The teacher (Wonders of the Nattral Wurld, One Apple) hadn’t gone into much detail. But there were fish flapping on the exposed sea bed, and surely the fish in the sea didn’t die every day?
‘Er, I think we’d better be careful.’ she said, trailing after Rob Anybody.
‘Why? It’s nae as though the water’s risin’,’ he said. ‘When does the tide come back?’
‘Um, not for hours, I think,’ said Tiffany, feeling the slow, nasty panic getting bigger. ‘But I’m not sure this—’
‘Tons o’ time, then,’ said Rob Anybody.
They’d reached the edge, where the rest of the pictsies were lined up. A little bit of water still trickled over their feet, pouring down into the gulf beyond.
It was like looking down into a valley. At the far side, miles and miles away, the retreating sea was just a gleaming line.
Below them, though, were the shipwrecks. There were a lot of them. Galleons and schooners and clippers, masts broken, rigging hanging, hulls breached, lay strewn across the puddles in what had been the bay.
The Nac Mac Feegles, as one pictsie, sighed happily.
‘Sunken treasure!’
‘Aye! Gold!’
‘Bullion!’
‘Jools!’
‘What makes you think they’ve got treasure in?’ said Tiffany.
The Nac Mac Feegles looked amazed, as if she’d suggested that rocks could fly.
‘There’s got to be treasure in ‘em,’ said Daft Wullie. ‘Otherwise what’s the point of lettin’ ‘em sink?’

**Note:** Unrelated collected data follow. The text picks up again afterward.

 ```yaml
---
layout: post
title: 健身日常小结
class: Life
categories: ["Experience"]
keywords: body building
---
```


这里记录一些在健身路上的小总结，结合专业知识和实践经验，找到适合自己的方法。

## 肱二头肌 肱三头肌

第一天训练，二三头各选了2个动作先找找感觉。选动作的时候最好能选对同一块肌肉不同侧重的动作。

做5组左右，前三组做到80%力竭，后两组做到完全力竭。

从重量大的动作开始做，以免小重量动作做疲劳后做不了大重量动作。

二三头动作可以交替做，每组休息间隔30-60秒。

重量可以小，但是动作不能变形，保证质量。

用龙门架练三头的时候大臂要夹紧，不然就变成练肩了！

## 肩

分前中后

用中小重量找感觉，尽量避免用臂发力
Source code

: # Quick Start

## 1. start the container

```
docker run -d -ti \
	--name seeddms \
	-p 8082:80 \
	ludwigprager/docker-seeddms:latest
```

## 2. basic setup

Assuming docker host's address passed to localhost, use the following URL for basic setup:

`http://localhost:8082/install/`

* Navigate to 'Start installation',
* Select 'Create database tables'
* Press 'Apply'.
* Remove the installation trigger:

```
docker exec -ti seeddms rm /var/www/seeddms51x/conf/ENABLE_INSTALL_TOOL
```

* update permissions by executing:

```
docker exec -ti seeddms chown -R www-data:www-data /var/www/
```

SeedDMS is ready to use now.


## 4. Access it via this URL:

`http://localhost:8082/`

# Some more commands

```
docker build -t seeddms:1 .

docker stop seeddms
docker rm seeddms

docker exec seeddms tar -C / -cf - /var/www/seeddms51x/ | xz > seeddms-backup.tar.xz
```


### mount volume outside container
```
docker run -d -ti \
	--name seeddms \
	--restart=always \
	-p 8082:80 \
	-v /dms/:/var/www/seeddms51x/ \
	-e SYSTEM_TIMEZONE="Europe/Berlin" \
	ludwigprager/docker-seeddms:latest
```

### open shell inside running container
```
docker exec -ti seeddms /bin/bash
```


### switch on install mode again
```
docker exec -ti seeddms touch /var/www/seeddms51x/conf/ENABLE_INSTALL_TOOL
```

‘That’s right,’ said Rob Anybody. ‘There’s got t’be gold in sunken ships, otherwise it wouldnae be worth fighting all them sharkies and octopussies and stuff. Stealin’ treasure fra’ the ocean’s bed, that’s aboout the biggest, best thievin’ ever!’

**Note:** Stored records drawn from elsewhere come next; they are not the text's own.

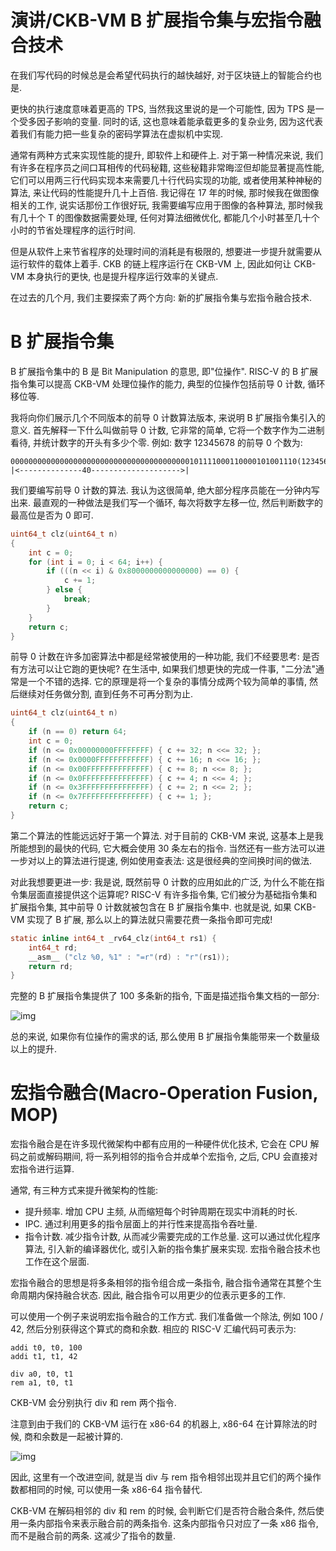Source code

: # 演讲/CKB-VM B 扩展指令集与宏指令融合技术

在我们写代码的时候总是会希望代码执行的越快越好, 对于区块链上的智能合约也是.

更快的执行速度意味着更高的 TPS, 当然我这里说的是一个可能性, 因为 TPS 是一个受多因子影响的变量. 同时的话, 这也意味着能承载更多的复杂业务, 因为这代表着我们有能力把一些复杂的密码学算法在虚拟机中实现.

通常有两种方式来实现性能的提升, 即软件上和硬件上. 对于第一种情况来说, 我们有许多在程序员之间口耳相传的代码秘籍, 这些秘籍非常晦涩但却能显著提高性能, 它们可以用两三行代码实现本来需要几十行代码实现的功能, 或者使用某种神秘的算法, 来让代码的性能提升几十上百倍. 我记得在 17 年的时候, 那时候我在做图像相关的工作, 说实话那份工作很好玩, 我需要编写应用于图像的各种算法, 那时候我有几十个 T 的图像数据需要处理, 任何对算法细微优化, 都能几个小时甚至几十个小时的节省处理程序的运行时间.

但是从软件上来节省程序的处理时间的消耗是有极限的, 想要进一步提升就需要从运行软件的载体上着手. CKB 的链上程序运行在 CKB-VM 上, 因此如何让 CKB-VM 本身执行的更快, 也是提升程序运行效率的关键点.

在过去的几个月, 我们主要探索了两个方向: 新的扩展指令集与宏指令融合技术.

# B 扩展指令集

B 扩展指令集中的 B 是 Bit Manipulation 的意思, 即"位操作". RISC-V 的 B 扩展指令集可以提高 CKB-VM 处理位操作的能力, 典型的位操作包括前导 0 计数, 循环移位等.

我将向你们展示几个不同版本的前导 0 计数算法版本, 来说明 B 扩展指令集引入的意义. 首先解释一下什么叫做前导 0 计数, 它非常的简单, 它将一个数字作为二进制看待, 并统计数字的开头有多少个零. 例如: 数字 12345678 的前导 0 个数为:

```text
0000000000000000000000000000000000000000101111000110000101001110(12345678)
|<--------------40-------------------->|
```

我们要编写前导 0 计数的算法. 我认为这很简单, 绝大部分程序员能在一分钟内写出来. 最直观的一种做法是我们写一个循环, 每次将数字左移一位, 然后判断数字的最高位是否为 0 即可.

```c
uint64_t clz(uint64_t n)
{
    int c = 0;
	for (int i = 0; i < 64; i++) {
        if (((n << i) & 0x8000000000000000) == 0) {
            c += 1;
        } else {
            break;
        }
    }
    return c;
}
```

前导 0 计数在许多加密算法中都是经常被使用的一种功能, 我们不经要思考: 是否有方法可以让它跑的更快呢? 在生活中, 如果我们想更快的完成一件事, "二分法"通常是一个不错的选择. 它的原理是将一个复杂的事情分成两个较为简单的事情, 然后继续对任务做分割, 直到任务不可再分割为止.

```c
uint64_t clz(uint64_t n)
{
    if (n == 0) return 64;
    int c = 0;
    if (n <= 0x00000000FFFFFFFF) { c += 32; n <<= 32; };
    if (n <= 0x0000FFFFFFFFFFFF) { c += 16; n <<= 16; };
    if (n <= 0x00FFFFFFFFFFFFFF) { c += 8; n <<= 8; };
    if (n <= 0x0FFFFFFFFFFFFFFF) { c += 4; n <<= 4; };
    if (n <= 0x3FFFFFFFFFFFFFFF) { c += 2; n <<= 2; };
    if (n <= 0x7FFFFFFFFFFFFFFF) { c += 1; };
    return c;
}
```

第二个算法的性能远远好于第一个算法. 对于目前的 CKB-VM 来说, 这基本上是我所能想到的最快的代码, 它大概会使用 30 条左右的指令. 当然还有一些方法可以进一步对以上的算法进行提速, 例如使用查表法: 这是很经典的空间换时间的做法.

对此我想要更进一步: 我是说, 既然前导 0 计数的应用如此的广泛, 为什么不能在指令集层面直接提供这个运算呢? RISC-V 有许多指令集, 它们被分为基础指令集和扩展指令集, 其中前导 0 计数就被包含在 B 扩展指令集中. 也就是说, 如果 CKB-VM 实现了 B 扩展, 那么以上的算法就只需要花费一条指令即可完成!

```c
static inline int64_t _rv64_clz(int64_t rs1) {
    int64_t rd;
    __asm__ ("clz %0, %1" : "=r"(rd) : "r"(rs1));
    return rd;
}
```

完整的 B 扩展指令集提供了 100 多条新的指令, 下面是描述指令集文档的一部分:

![img](/img/speech/ckb_vm_b_extension_and_mop/b_isa.png)

总的来说, 如果你有位操作的需求的话, 那么使用 B 扩展指令集能带来一个数量级以上的提升.

# 宏指令融合(Macro-Operation Fusion, MOP)

宏指令融合是在许多现代微架构中都有应用的一种硬件优化技术, 它会在 CPU 解码之前或解码期间, 将一系列相邻的指令合并成单个宏指令, 之后, CPU 会直接对宏指令进行运算.

通常, 有三种方式来提升微架构的性能:

- 提升频率. 增加 CPU 主频, 从而缩短每个时钟周期在现实中消耗的时长.
- IPC. 通过利用更多的指令层面上的并行性来提高指令吞吐量.
- 指令计数. 减少指令计数, 从而减少需要完成的工作总量. 这可以通过优化程序算法, 引入新的编译器优化, 或引入新的指令集扩展来实现. 宏指令融合技术也工作在这个层面.

宏指令融合的思想是将多条相邻的指令组合成一条指令, 融合指令通常在其整个生命周期内保持融合状态. 因此, 融合指令可以用更少的位表示更多的工作.

可以使用一个例子来说明宏指令融合的工作方式. 我们准备做一个除法, 例如 100 / 42, 然后分别获得这个算式的商和余数. 相应的 RISC-V 汇编代码可表示为:

```text
addi t0, t0, 100
addi t1, t1, 42

div a0, t0, t1
rem a1, t0, t1
```

CKB-VM 会分别执行 div 和 rem 两个指令.

注意到由于我们的 CKB-VM 运行在 x86-64 的机器上, x86-64 在计算除法的时候, 商和余数是一起被计算的.

![img](/img/speech/ckb_vm_b_extension_and_mop/x86_div.png)

因此, 这里有一个改进空间, 就是当 div 与 rem 指令相邻出现并且它们的两个操作数都相同的时候, 可以使用一条 x86-64 指令替代.

CKB-VM 在解码相邻的 div 和 rem 的时候, 会判断它们是否符合融合条件, 然后使用一条内部指令来表示融合前的两条指令. 这条内部指令只对应了一条 x86 指令, 而不是融合前的两条. 这减少了指令的数量.​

And now what Tiffany felt was real, honest panic.
‘That’s a lighthouse!’ she said, pointing. ‘Can you see it? A lighthouse so ships don’t run into the rocks! Right? Understand? This is a trap made just for you! The Queen’s still around!’
‘Mebbe just can we go down and look inside one wee ship?’ said Rob Anybody, meekly.
‘No! Because—’ Tiffany looked up. A gleam had caught her eye. ‘Because… the sea… is… coming… back…’ she said.
What looked like a cloud on the horizon was getting bigger, and glittering as it came. Tiffany could already hear the roar.
She ran back up the beach and got her hands under Roland’s armpits, so that she could drag him to the lighthouse. She looked back, and the pictsies were still watching the huge, surging wave.
And there was Wentworth, watching the wave happily, and bending down slightly so that, if they stood on tiptoe, he could hold hands with two Feegles.
The image branded itself on her eyes. The little boy, and the pictsies, all with their backs to her, and all staring with interest at the rushing, glittering, sky-filling wall of water.